**PROBLEM DESCRIPTION:** Filter the records for lines holding the string "Integer".

**MATERIAL FOR THIS EXERCISE:**

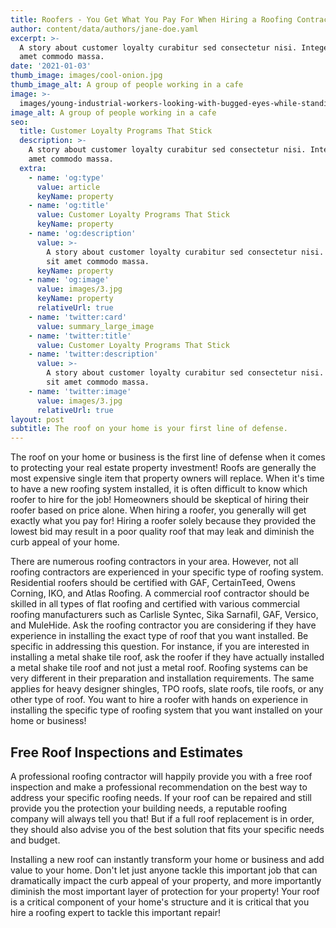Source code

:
 ```yaml
---
title: Roofers - You Get What You Pay For When Hiring a Roofing Contractor
author: content/data/authors/jane-doe.yaml
excerpt: >-
  A story about customer loyalty curabitur sed consectetur nisi. Integer sit
  amet commodo massa.
date: '2021-01-03'
thumb_image: images/cool-onion.jpg
thumb_image_alt: A group of people working in a cafe
image: >-
  images/young-industrial-workers-looking-with-bugged-eyes-while-standing-against-yellow-blank-wall-handsome-professional-roofer-protective-mask-holding-electric-drill-having-kit-instruments.jpg
image_alt: A group of people working in a cafe
seo:
  title: Customer Loyalty Programs That Stick
  description: >-
    A story about customer loyalty curabitur sed consectetur nisi. Integer sit
    amet commodo massa.
  extra:
    - name: 'og:type'
      value: article
      keyName: property
    - name: 'og:title'
      value: Customer Loyalty Programs That Stick
      keyName: property
    - name: 'og:description'
      value: >-
        A story about customer loyalty curabitur sed consectetur nisi. Integer
        sit amet commodo massa.
      keyName: property
    - name: 'og:image'
      value: images/3.jpg
      keyName: property
      relativeUrl: true
    - name: 'twitter:card'
      value: summary_large_image
    - name: 'twitter:title'
      value: Customer Loyalty Programs That Stick
    - name: 'twitter:description'
      value: >-
        A story about customer loyalty curabitur sed consectetur nisi. Integer
        sit amet commodo massa.
    - name: 'twitter:image'
      value: images/3.jpg
      relativeUrl: true
layout: post
subtitle: The roof on your home is your first line of defense.
---
```

The roof on your home or business is the first line of defense when it comes to protecting your real estate property investment! Roofs are generally the most expensive single item that property owners will replace. When it's time to have a new roofing system installed, it is often difficult to know which roofer to hire for the job! Homeowners should be skeptical of hiring their roofer based on price alone. When hiring a roofer, you generally will get exactly what you pay for! Hiring a roofer solely because they provided the lowest bid may result in a poor quality roof that may leak and diminish the curb appeal of your home.

There are numerous roofing contractors in your area. However, not all roofing contractors are experienced in your specific type of roofing system. Residential roofers should be certified with GAF, CertainTeed, Owens Corning, IKO, and Atlas Roofing. A commercial roof contractor should be skilled in all types of flat roofing and certified with various commercial roofing manufacturers such as Carlisle Syntec, Sika Sarnafil, GAF, Versico, and MuleHide. Ask the roofing contractor you are considering if they have experience in installing the exact type of roof that you want installed. Be specific in addressing this question. For instance, if you are interested in installing a metal shake tile roof, ask the roofer if they have actually installed a metal shake tile roof and not just a metal roof. Roofing systems can be very different in their preparation and installation requirements. The same applies for heavy designer shingles, TPO roofs, slate roofs, tile roofs, or any other type of roof. You want to hire a roofer with hands on experience in installing the specific type of roofing system that you want installed on your home or business!

## Free Roof Inspections and Estimates

A professional roofing contractor will happily provide you with a free roof inspection and make a professional recommendation on the best way to address your specific roofing needs. If your roof can be repaired and still provide you the protection your building needs, a reputable roofing company will always tell you that! But if a full roof replacement is in order, they should also advise you of the best solution that fits your specific needs and budget.

Installing a new roof can instantly transform your home or business and add value to your home. Don't let just anyone tackle this important job that can dramatically impact the curb appeal of your property, and more importantly diminish the most important layer of protection for your property! Your roof is a critical component of your home's structure and it is critical that you hire a roofing expert to tackle this important repair!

**TASK ANSWER:**
  A story about customer loyalty curabitur sed consectetur nisi. Integer sit
    A story about customer loyalty curabitur sed consectetur nisi. Integer sit
        A story about customer loyalty curabitur sed consectetur nisi. Integer
        A story about customer loyalty curabitur sed consectetur nisi. Integer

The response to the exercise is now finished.